• Listeria monocytogenes;
  • Comparative genomics;
  • Vitamin B12


Listeria monocytogenes, an invasive opportunistic, food-borne pathogen, remains one of the leading causes of mortality from food-borne infections. The recently determined complete genome sequences of L. monocytogenes strain EGDe and of that of the closely related non-pathogenic species Listeria innocua strain CLIP11262 enhance our knowledge of the genetic basis of the virulence of L. monocytogenes and advance our understanding of the evolution of these Listeria species. Both genomes encode a high number of surface, transport and regulatory proteins. Comparison of the genome organisation revealed a perfect synteny between the two Listeria genomes. Comparison with other closely related bacteria also showed a high conservation in genome organisation among the Listeria, Staphylococcus and Bacillus group of low G+C content bacteria.
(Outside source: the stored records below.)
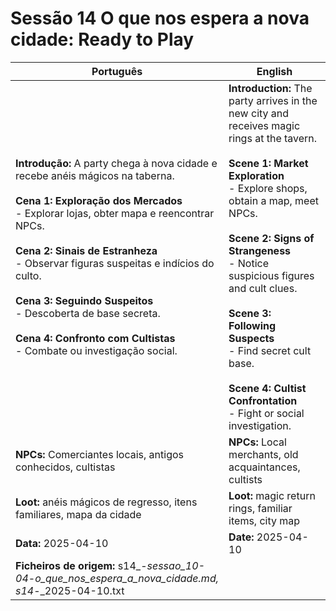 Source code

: 

# Sessão 14  O que nos espera a nova cidade: Ready to Play

| Português | English |
|-----------|---------|
| **Introdução:** A party chega à nova cidade e recebe anéis mágicos na taberna.<br><br>**Cena 1: Exploração dos Mercados**<br>- Explorar lojas, obter mapa e reencontrar NPCs.<br><br>**Cena 2: Sinais de Estranheza**<br>- Observar figuras suspeitas e indícios do culto.<br><br>**Cena 3: Seguindo Suspeitos**<br>- Descoberta de base secreta.<br><br>**Cena 4: Confronto com Cultistas**<br>- Combate ou investigação social.<br> | **Introduction:** The party arrives in the new city and receives magic rings at the tavern.<br><br>**Scene 1: Market Exploration**<br>- Explore shops, obtain a map, meet NPCs.<br><br>**Scene 2: Signs of Strangeness**<br>- Notice suspicious figures and cult clues.<br><br>**Scene 3: Following Suspects**<br>- Find secret cult base.<br><br>**Scene 4: Cultist Confrontation**<br>- Fight or social investigation.<br> |
| **NPCs:** Comerciantes locais, antigos conhecidos, cultistas | **NPCs:** Local merchants, old acquaintances, cultists |
| **Loot:** anéis mágicos de regresso, itens familiares, mapa da cidade | **Loot:** magic return rings, familiar items, city map |
| **Data:** 2025-04-10 | **Date:** 2025-04-10 |
| **Ficheiros de origem:** s14_-_sessao_10-04_-_o_que_nos_espera_a_nova_cidade.md, s14_-_2025-04-10.txt |


















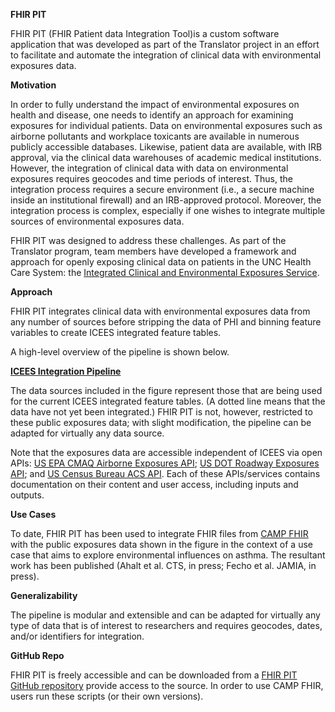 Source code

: **FHIR PIT**

FHIR PIT (FHIR Patient data Integration Tool)is a custom software application that was developed as part of the Translator project in an effort to facilitate and automate the integration of clinical data with environmental exposures data.

**Motivation**

In order to fully understand the impact of environmental exposures on health and disease, one needs to identify an approach for examining exposures for individual patients. Data on environmental exposures such as airborne pollutants and workplace toxicants are available in numerous publicly accessible databases. Likewise, patient data are available, with IRB approval, via the clinical data warehouses of academic medical institutions. However, the integration of clinical data with data on environmental exposures requires geocodes and time periods of interest. Thus, the integration process requires a secure environment (i.e., a secure machine inside an institutional firewall) and an IRB-approved protocol. Moreover, the integration process is complex, especially if one wishes to integrate multiple sources of environmental exposures data.

FHIR PIT was designed to address these challenges. As part of the Translator program, team members have developed a framework and approach for openly exposing clinical data on patients in the UNC Health Care System: the [Integrated Clinical and Environmental Exposures Service](https://github.com/ResearchSoftwareInstitute/data-translator/tree/master/src/pages/apps/icees). 

**Approach**

FHIR PIT  integrates clinical data with environmental exposures data from any number of sources before stripping the data of PHI and binning feature variables to create ICEES integrated feature tables. 

A high-level overview of the pipeline is shown below.

[**ICEES Integration Pipeline**](FHIR_PIT.png)

The data sources included in the figure represent those that are being used for the current ICEES integrated feature tables. (A dotted line means that the data have not yet been integrated.) FHIR PIT is not, however, restricted to these public exposures data; with slight modification, the pipeline can be adapted for virtually any data source.

Note that the exposures data are accessible independent of ICEES via open APIs: [US EPA CMAQ Airborne Exposures API](http://bdt-cmaq.renci.org:8080/cmaq_exposures_api/v1/ui/#!/default/get_values); [US DOT Roadway Exposures API](http://bdt-proximity.renci.org:8080/roadway_proximity_api/v1/ui/#!/default/get_distance); and [US Census Bureau ACS API](http://bdt-social.renci.org:8080/socio_environmental_exposures_api/v1/ui/#!/default/get_values). Each of these APIs/services contains documentation on their content and user access, including inputs and outputs. 

**Use Cases**

To date, FHIR PIT has been used to integrate FHIR files from [CAMP FHIR](https://github.com/ResearchSoftwareInstitute/data-translator/blob/master/src/pages/apps/camp_fhir) with the public exposures data shown in the figure in the context of a use case that aims to explore environmental influences on asthma. The resultant work has been published (Ahalt et al. CTS, in press; Fecho et al. JAMIA, in press).

**Generalizability**

The pipeline is modular and extensible and can be adapted for virtually any type of data that is of interest to researchers and requires geocodes, dates, and/or identifiers for integration.

**GitHub Repo**

FHIR PIT is freely accessible and can be downloaded from a [FHIR PIT GitHub repository](https://github.com/xu-hao/datatrans) provide access to the source. In order to use CAMP FHIR, users run these scripts (or their own versions).
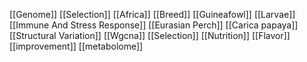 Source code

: [[Genome]]
[[Selection]]
[[Africa]]
[[Breed]]
[[Guineafowl]]
[[Larvae]]
[[Immune And Stress Response]]
[[Eurasian Perch]]
[[Carica papaya]]
[[Structural Variation]]
[[Wgcna]]
[[Selection]]
[[Nutrition]]
[[Flavor]]
[[improvement]]
[[metabolome]]
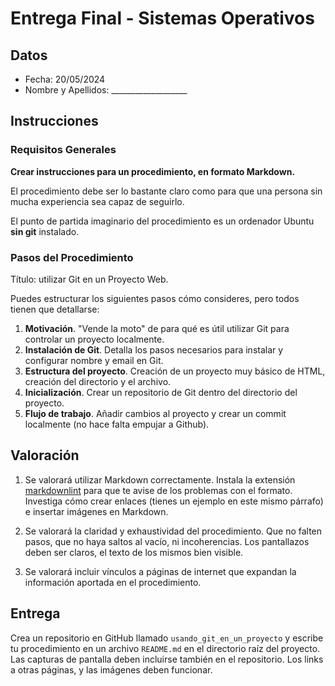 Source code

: # Entrega Final - Sistemas Operativos

## Datos

- Fecha: 20/05/2024
- Nombre y Apellidos: ___________________

## Instrucciones

### Requisitos Generales

**Crear instrucciones para un procedimiento, en formato Markdown.**

El procedimiento debe ser lo bastante claro como para que una persona sin mucha experiencia sea capaz de seguirlo.

El punto de partida imaginario del procedimiento es un ordenador Ubuntu **sin git** instalado.

### Pasos del Procedimiento

Título: utilizar Git en un Proyecto Web.

Puedes estructurar los siguientes pasos cómo consideres, pero todos tienen que detallarse:

1. **Motivación**. "Vende la moto" de para qué es útil utilizar Git para controlar un proyecto localmente.
2. **Instalación de Git**. Detalla los pasos necesarios para instalar y configurar nombre y email en Git.
3. **Estructura del proyecto**. Creación de un proyecto muy básico de HTML, creación del directorio y el archivo.
4. **Inicialización**. Crear un repositorio de Git dentro del directorio del proyecto.
5. **Flujo de trabajo**. Añadir cambios al proyecto y crear un commit localmente (no hace falta empujar a Github).

## Valoración

1. Se valorará utilizar Markdown correctamente. Instala la extensión [markdownlint](https://marketplace.visualstudio.com/items?itemName=DavidAnson.vscode-markdownlint) para que te avise de los problemas con el formato. Investiga cómo crear enlaces (tienes un ejemplo en este mismo párrafo) e insertar imágenes en Markdown.

2. Se valorará la claridad y exhaustividad del procedimiento. Que no falten pasos, que no haya saltos al vacío, ni incoherencias. Los pantallazos deben ser claros, el texto de los mismos bien visible.

3. Se valorará incluir vínculos a páginas de internet que expandan la información aportada en el procedimiento.

## Entrega

Crea un repositorio en GitHub llamado `usando_git_en_un_proyecto` y escribe tu procedimiento en un archivo `README.md` en el directorio raíz del proyecto. Las capturas de pantalla deben incluirse también en el repositorio. Los links a otras páginas, y las imágenes deben funcionar.
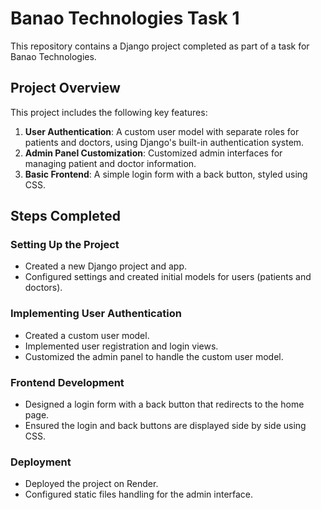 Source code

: # Banao Technologies Task 1

This repository contains a Django project completed as part of a task for Banao Technologies.

## Project Overview

This project includes the following key features:

1. **User Authentication**: A custom user model with separate roles for patients and doctors, using Django's built-in authentication system.
2. **Admin Panel Customization**: Customized admin interfaces for managing patient and doctor information.
3. **Basic Frontend**: A simple login form with a back button, styled using CSS.

## Steps Completed

### Setting Up the Project

- Created a new Django project and app.
- Configured settings and created initial models for users (patients and doctors).

### Implementing User Authentication

- Created a custom user model.
- Implemented user registration and login views.
- Customized the admin panel to handle the custom user model.

### Frontend Development

- Designed a login form with a back button that redirects to the home page.
- Ensured the login and back buttons are displayed side by side using CSS.

### Deployment

- Deployed the project on Render.
- Configured static files handling for the admin interface.
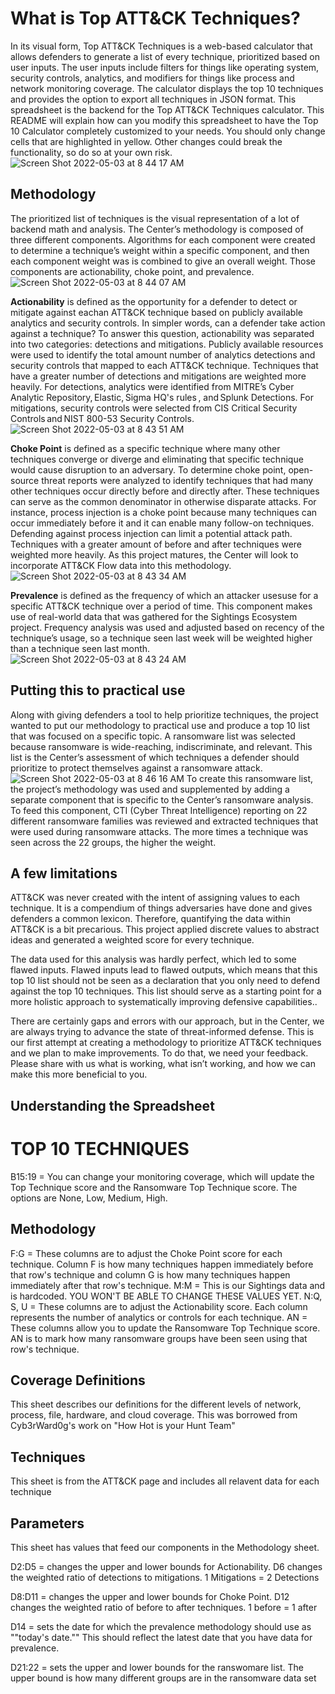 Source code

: <h1>What is Top ATT&CK Techniques?</h1>

In its visual form, Top ATT&CK Techniques is a web-based calculator that allows defenders to generate a list of every technique, prioritized based on user inputs. The user inputs include filters for things like operating system, security controls, analytics, and modifiers for things like process and network monitoring coverage. The calculator displays the top 10 techniques and provides the option to export all techniques in JSON format.  This spreadsheet is the backend for the Top ATT&CK Techniques calculator. This README will explain how can you modify this spreadsheet to have the Top 10 Calculator completely customized to your needs. You should only change cells that are highlighted in yellow. Other changes could break the functionality, so do so at your own risk. 	
![Screen Shot 2022-05-03 at 8 44 17 AM](https://user-images.githubusercontent.com/86126040/166455196-ca3809ea-3e3b-479e-916c-6b9e61cd90f9.png)

<h2>Methodology</h2>

The prioritized list of techniques is the visual representation of a lot of backend math and analysis. The Center’s methodology is composed of three different components. Algorithms for each component were created to determine a technique’s weight within a specific component, and then each component weight was is combined to give an overall weight. Those components are actionability, choke point, and prevalence.  
![Screen Shot 2022-05-03 at 8 44 07 AM](https://user-images.githubusercontent.com/86126040/166455119-5b359777-102c-4321-a316-c6aa5064ec5e.png)

<b>Actionability</b> is defined as the opportunity for a defender to detect or mitigate against eachan ATT&CK technique based on publicly available analytics and security controls. In simpler words, can a defender take action against a technique? To answer this question,  actionability was separated into two categories: detections and mitigations. Publicly available resources were used to identify the total amount number of analytics detections and security controls that mapped to each ATT&CK technique. Techniques that have a greater number of detections and mitigations are weighted more heavily. For detections, analytics were identified from MITRE’s Cyber Analytic Repository, Elastic, Sigma HQ's rules , and Splunk Detections. For mitigations, security controls were selected from CIS Critical Security Controls and NIST 800-53 Security Controls.  
![Screen Shot 2022-05-03 at 8 43 51 AM](https://user-images.githubusercontent.com/86126040/166455229-1e49174e-d60e-45e2-827d-b7a3005ce67f.png)

<b>Choke Point</b> is defined as a specific technique where many other techniques converge or diverge and eliminating that specific technique would cause disruption to an adversary. To determine choke point, open-source threat reports were analyzed to identify techniques that had many other techniques occur directly before and directly after. These techniques can serve as the common denominator in otherwise disparate attacks. For instance, process injection is a choke point because many techniques can occur immediately before it and it can enable many follow-on techniques. Defending against process injection can limit a potential attack path. Techniques with a greater amount of before and after techniques were weighted more heavily. As this project matures, the Center will look to incorporate ATT&CK Flow data into this methodology.  
![Screen Shot 2022-05-03 at 8 43 34 AM](https://user-images.githubusercontent.com/86126040/166455318-15e24572-93d1-41a9-9a48-211c73a7e331.png)

<b>Prevalence</b> is defined as the frequency of which an attacker usesuse for a specific ATT&CK technique over a period of time. This component makes use of real-world data that was gathered for the Sightings Ecosystem project. Frequency analysis was used and adjusted based on recency of the technique’s usage, so a technique seen last week will be weighted higher than a technique seen last month.
![Screen Shot 2022-05-03 at 8 43 24 AM](https://user-images.githubusercontent.com/86126040/166455288-2aa32233-069e-4555-aa08-20561ab13bd0.png)




<h2>Putting this to practical use</h2>

Along with giving defenders a tool to help prioritize techniques, the project wanted to put our methodology to practical use and produce a top 10 list that was focused on a specific topic. A ransomware list was selected because ransomware is wide-reaching, indiscriminate, and relevant. This list is the Center’s assessment of which techniques a defender should prioritize to protect themselves against a ransomware attack.  
![Screen Shot 2022-05-03 at 8 46 16 AM](https://user-images.githubusercontent.com/86126040/166455413-d8974ae2-60e2-40c6-b06f-59e020f015d1.png)
To create this ransomware list, the project’s methodology was used and supplemented by adding a separate component that is specific to the Center’s ransomware analysis. To feed this component, CTI (Cyber Threat Intelligence) reporting on 22 different ransomware families was reviewed and extracted techniques that were used during ransomware attacks. The more times a technique was seen across the 22 groups, the higher the weight. 

<h2>A few limitations</h2>

ATT&CK was never created with the intent of assigning values to each technique. It is a compendium of things adversaries have done and gives defenders a common lexicon. Therefore, quantifying the data within ATT&CK is a bit precarious. This project applied discrete values to abstract ideas and generated a weighted score for every technique.  

The data used for this analysis was hardly perfect, which led to some flawed inputs. Flawed inputs lead to flawed outputs, which means that this top 10 list should not be seen as a declaration that you only need to defend against the top 10 techniques. This list should serve as a starting point for a more holistic approach to systematically improving defensive capabilities..  

There are certainly gaps and errors with our approach, but in the Center, we are always trying to advance the state of threat-informed defense. This is our first attempt at creating a methodology to prioritize ATT&CK techniques and we plan to make improvements. To do that, we need your feedback. Please share with us what is working, what isn’t working, and how we can make this more beneficial to you.  




<h2> Understanding the Spreadsheet </h2>

<h1>TOP 10 TECHNIQUES	</h1>
B15:19 = You can change your monitoring coverage, which will update the Top Technique score and the Ransomware Top Technique score. The options are None, Low, Medium, High.
	
<h2>Methodology</h2>
F:G	= These columns are to adjust the Choke Point score for each technique. Column F is how many techniques happen immediately before that row's technique and column G is how many techniques happen immediately after that row's technique. 
M:M	= This is our Sightings data and is hardcoded. YOU WON'T BE ABLE TO CHANGE THESE VALUES YET.
N:Q, S, U	= These columns are to adjust the Actionability score. Each column represents the number of analytics or controls for each technique. 
AN	= These columns allow you to update the Ransomware Top Technique score. AN is to mark how many ransomware groups have been seen using that row's technique. 
	
<h2>Coverage Definitions </h2>
This sheet describes our definitions for the different levels of network, process, file, hardware, and cloud coverage. This was borrowed from Cyb3rWard0g's work on "How Hot is your Hunt Team"
	
<h2>Techniques</h2>
This sheet is from the ATT&CK page and includes all relavent data for each technique
	
<h2>Parameters</h2>
This sheet has values that feed our components in the Methodology sheet. 

D2:D5 = changes the upper and lower bounds for Actionability. D6 changes the weighted ratio of detections to mitigations. 1 Mitigations = 2 Detections

D8:D11 = changes the upper and lower bounds for Choke Point. D12 changes the weighted ratio of before to after techniques. 1 before = 1 after

D14 = sets the date for which the prevalence methodology should use as ""today's date."" This should reflect the latest date that you have data for prevalence. 

D21:22 = sets the upper and lower bounds for the ranswomare list. The upper bound is how many different groups are in the ransomware data set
Distinct G+C content of a number of strain-specific genes suggests intensive lateral gene transfer. The identification of a 55-kb locus encoding proteins with high homology to Salmonella enterica serovar Typhimurium vitamin B12 synthesis proteins as well as those necessary for degradation of ethanolamine and propanediol further indicates acquisition of a complete metabolic pathway by horizontal gene transfer and a probable role of this locus in anaerobic growth in the host.